Supervisor Malia Cohen. Mike Koozmin/S.F. Examiner file photo

Deteriorating relationship between police union and supervisor worsens

Supervisor Malia Cohen and her erstwhile ally, the San Francisco Police Officers Association, have gone from being on the outs to crashing on the rocks, so to speak.

The latest issue the union has with Cohen came from her comments during a recent Board of Supervisors debate over a failed attempt to alter The City’s sanctuary laws.

At the time she said increasing the number of police, which she supported, would not necessarily improve people’s trust in the department.

That statement and another about the death of Kate Steinle, which questioned why one death should alter city law, were apparently all it took to anger the union.

The statements were just more of her “repeated hostile comments toward law enforcement,” according to the letter from the union president Martin Halloran written Oct. 27. “Your comments establish a clear pattern of disdain towards the men and woman of the San Francisco police department.”  

Cohen, in a text Monday, told the Examiner.  “Last week I invited the president of the POA to meet and discuss his beef with me like an adult. As of today I have yet to hear back.”

The story of the souring relationship goes back at least to last December at the height of recent protests over police brutality.

First came the union’s bullying tactics last December when the police union sent emails telling Cohen not to back a resolution backing Black Lives Matter protesters.

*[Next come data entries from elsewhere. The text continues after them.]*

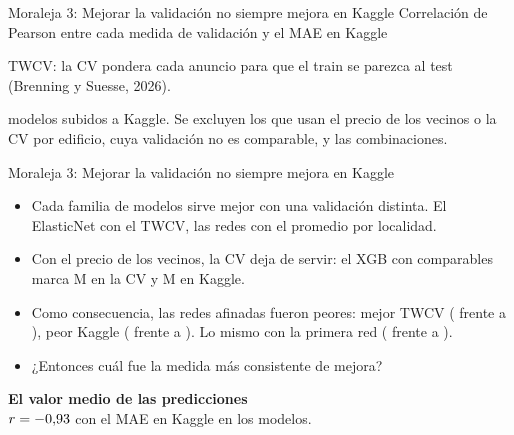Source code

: \documentclass[aspectratio=169, 11pt]{beamer}
\newcommand{\tablas}{../../output/tables/03_presentacion}
\begin{document}
\begin{frame}{Moraleja 3: Mejorar la validación no siempre mejora en Kaggle}
  \centering
  {\small Correlación de Pearson entre cada medida de validación y el MAE en Kaggle}\\[.8em]
  \footnotesize

  \vspace{.8em}
  {\footnotesize TWCV: la CV pondera cada anuncio para que el train se parezca al test (Brenning y Suesse, 2026).}

  \vfill
  \raggedright
  {\scriptsize\color{secundario} \nModTabla{} modelos subidos a Kaggle. Se excluyen los que usan el precio de los vecinos o la CV por edificio, cuya validación no es comparable, y las combinaciones.}
\end{frame}

\begin{frame}{Moraleja 3: Mejorar la validación no siempre mejora en Kaggle}
  \small
  \begin{itemize}\setlength{\itemsep}{10pt}
    \item Cada familia de modelos sirve mejor con una validación distinta. El ElasticNet con el TWCV, las redes con el promedio por localidad.
    \item Con el precio de los vecinos, la CV deja de servir: el XGB con comparables marca \cvXGBcomp{} M en la CV y \kXGBcomp{} M en Kaggle.
    \item Como consecuencia, las redes afinadas fueron peores: mejor TWCV (\twAfinada{} frente a \twBase), peor Kaggle (\kAfinada{} frente a \kBase). Lo mismo con la primera red (\kAfinadaUno{} frente a \kBaseUno).
    \item ¿Entonces cuál fue la medida más consistente de mejora?
  \end{itemize}
  \pause
  \vspace{.6em}
  \begin{center}
    \textbf{El valor medio de las predicciones}\\[.3em]
    {\footnotesize $r = -0{,}93$ con el MAE en Kaggle en los \nModKaggle{} modelos.}
  \end{center}
\end{frame}
\end{document}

At the time the union’s political consultant, Gary Delagnes, emailed her and other supervisors, threatening them if they supported John Avalos resolution. The POA argued the resolution disparaged police, saying it conflated bad behavior by police in other places with the actions of local police.

Cohen did not vote for the resolution, which failed. But she did express dismay at the tone of the union’s messaging.

Then, in July, Cohen told a meeting of the San Francisco Democratic County Central Committee that she didn’t care what the POA thought on whether the party backed a police reform stance.

But that all seemed like water under the bridge, at least as far as the union was concerned, until last week when she again fell out of favor for her comments at the Board of Supervisors.

At that hearing Cohen’s comment on the Steinle killing, which she noted shouldn’t allow “dictate 25 years of policy in our city” was also coupled with another statement about police numbers.

“If people in our community don’t trust law enforcement, no level of staffing will change that,” she said, probably commenting on the efforts to boost officer numbers.

While Halloran’s letter is one more example of the union flexing it political power in The City, some in the force have told union leaders their outsized political role has gone too far.

Just last week The City’s Ethics Commission dinged the union’s former leader for illegally lobbying Cohen and others last year.

“It is striking that a number of our members, all hard working police officers, disdain the political world to the point that they actually believe we should remove ourselves from the body politic altogether,” wrote Paul Chignell and Gary Delagnes in the POA Journal’s latest issue.

But any question of the union’s politicking was cast aside in a defense that listed achievements that have helped the members, from wages to other protections.